WHAT TO WORK ON>
Nothing besides a number belongs in the answer, which is how many lines of the listing contain the string "article".

DATASET EXTRACT>
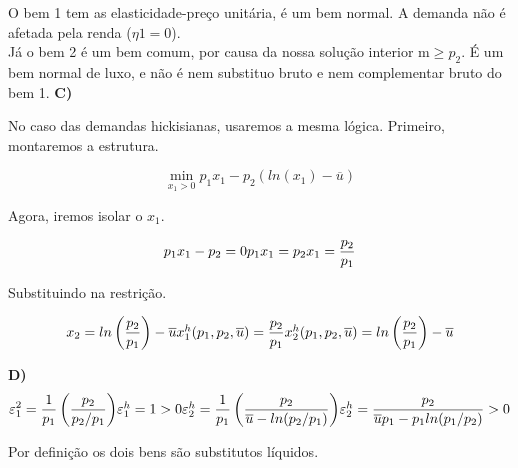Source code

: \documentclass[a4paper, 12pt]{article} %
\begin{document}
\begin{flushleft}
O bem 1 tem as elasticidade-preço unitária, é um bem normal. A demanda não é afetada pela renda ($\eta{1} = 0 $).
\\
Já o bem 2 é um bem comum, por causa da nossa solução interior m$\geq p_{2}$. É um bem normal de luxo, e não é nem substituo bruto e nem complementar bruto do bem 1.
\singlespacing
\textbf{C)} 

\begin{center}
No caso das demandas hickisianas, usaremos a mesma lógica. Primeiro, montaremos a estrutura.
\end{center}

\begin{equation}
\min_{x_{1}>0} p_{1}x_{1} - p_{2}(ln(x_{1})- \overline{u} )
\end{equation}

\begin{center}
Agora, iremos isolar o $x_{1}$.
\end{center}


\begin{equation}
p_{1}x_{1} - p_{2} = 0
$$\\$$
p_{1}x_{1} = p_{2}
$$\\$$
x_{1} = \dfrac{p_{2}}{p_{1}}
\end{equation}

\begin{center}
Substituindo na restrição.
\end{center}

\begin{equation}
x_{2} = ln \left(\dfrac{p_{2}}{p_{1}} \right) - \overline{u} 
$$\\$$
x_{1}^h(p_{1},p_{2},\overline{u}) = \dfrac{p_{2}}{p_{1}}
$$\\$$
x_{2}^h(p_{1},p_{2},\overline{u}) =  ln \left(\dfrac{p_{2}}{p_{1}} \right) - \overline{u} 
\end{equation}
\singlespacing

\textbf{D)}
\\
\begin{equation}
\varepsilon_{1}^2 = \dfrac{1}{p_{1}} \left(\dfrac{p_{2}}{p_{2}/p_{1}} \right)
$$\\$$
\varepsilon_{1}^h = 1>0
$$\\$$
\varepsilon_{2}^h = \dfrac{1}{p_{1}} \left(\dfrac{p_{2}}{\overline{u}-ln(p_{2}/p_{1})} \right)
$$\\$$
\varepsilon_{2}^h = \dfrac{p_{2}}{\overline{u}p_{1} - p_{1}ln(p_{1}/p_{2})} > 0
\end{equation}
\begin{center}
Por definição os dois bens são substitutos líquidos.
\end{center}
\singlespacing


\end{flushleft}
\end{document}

--

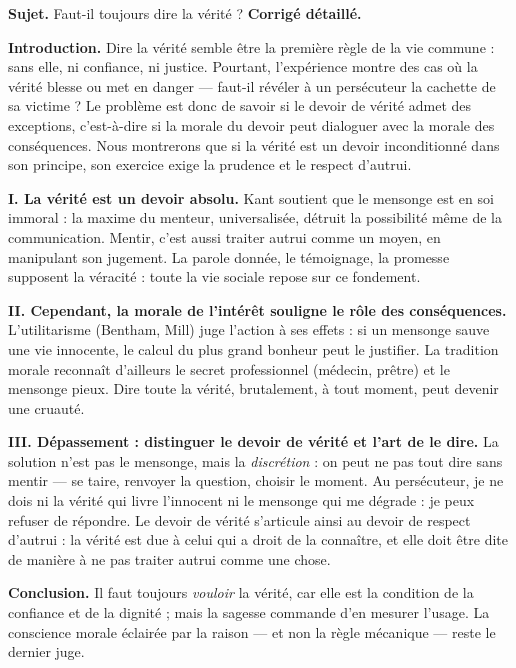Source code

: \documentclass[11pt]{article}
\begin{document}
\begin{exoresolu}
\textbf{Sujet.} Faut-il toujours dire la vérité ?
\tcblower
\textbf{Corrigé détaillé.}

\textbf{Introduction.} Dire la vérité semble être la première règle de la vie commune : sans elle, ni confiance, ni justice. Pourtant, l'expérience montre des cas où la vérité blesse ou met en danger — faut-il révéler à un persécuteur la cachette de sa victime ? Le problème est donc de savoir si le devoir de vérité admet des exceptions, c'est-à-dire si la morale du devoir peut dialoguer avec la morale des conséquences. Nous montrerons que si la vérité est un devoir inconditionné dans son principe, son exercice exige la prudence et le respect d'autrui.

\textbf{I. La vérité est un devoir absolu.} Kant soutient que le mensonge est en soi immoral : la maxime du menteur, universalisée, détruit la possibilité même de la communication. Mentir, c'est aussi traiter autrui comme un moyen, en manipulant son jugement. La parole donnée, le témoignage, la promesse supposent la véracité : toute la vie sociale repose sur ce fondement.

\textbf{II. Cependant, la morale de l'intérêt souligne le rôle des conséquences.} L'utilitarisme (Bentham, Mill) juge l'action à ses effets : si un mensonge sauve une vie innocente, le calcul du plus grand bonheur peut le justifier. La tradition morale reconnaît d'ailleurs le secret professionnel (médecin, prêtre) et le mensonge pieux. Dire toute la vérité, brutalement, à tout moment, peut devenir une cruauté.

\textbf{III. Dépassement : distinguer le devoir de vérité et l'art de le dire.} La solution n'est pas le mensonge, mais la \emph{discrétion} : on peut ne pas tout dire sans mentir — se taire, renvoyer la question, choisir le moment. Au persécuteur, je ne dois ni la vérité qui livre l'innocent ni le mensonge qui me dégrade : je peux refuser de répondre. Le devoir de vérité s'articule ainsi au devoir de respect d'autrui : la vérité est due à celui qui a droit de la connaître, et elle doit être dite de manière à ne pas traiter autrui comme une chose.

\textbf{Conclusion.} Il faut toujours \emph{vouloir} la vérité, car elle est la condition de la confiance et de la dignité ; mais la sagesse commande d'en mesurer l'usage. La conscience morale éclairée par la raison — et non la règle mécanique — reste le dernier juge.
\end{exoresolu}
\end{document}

ANSWER>
2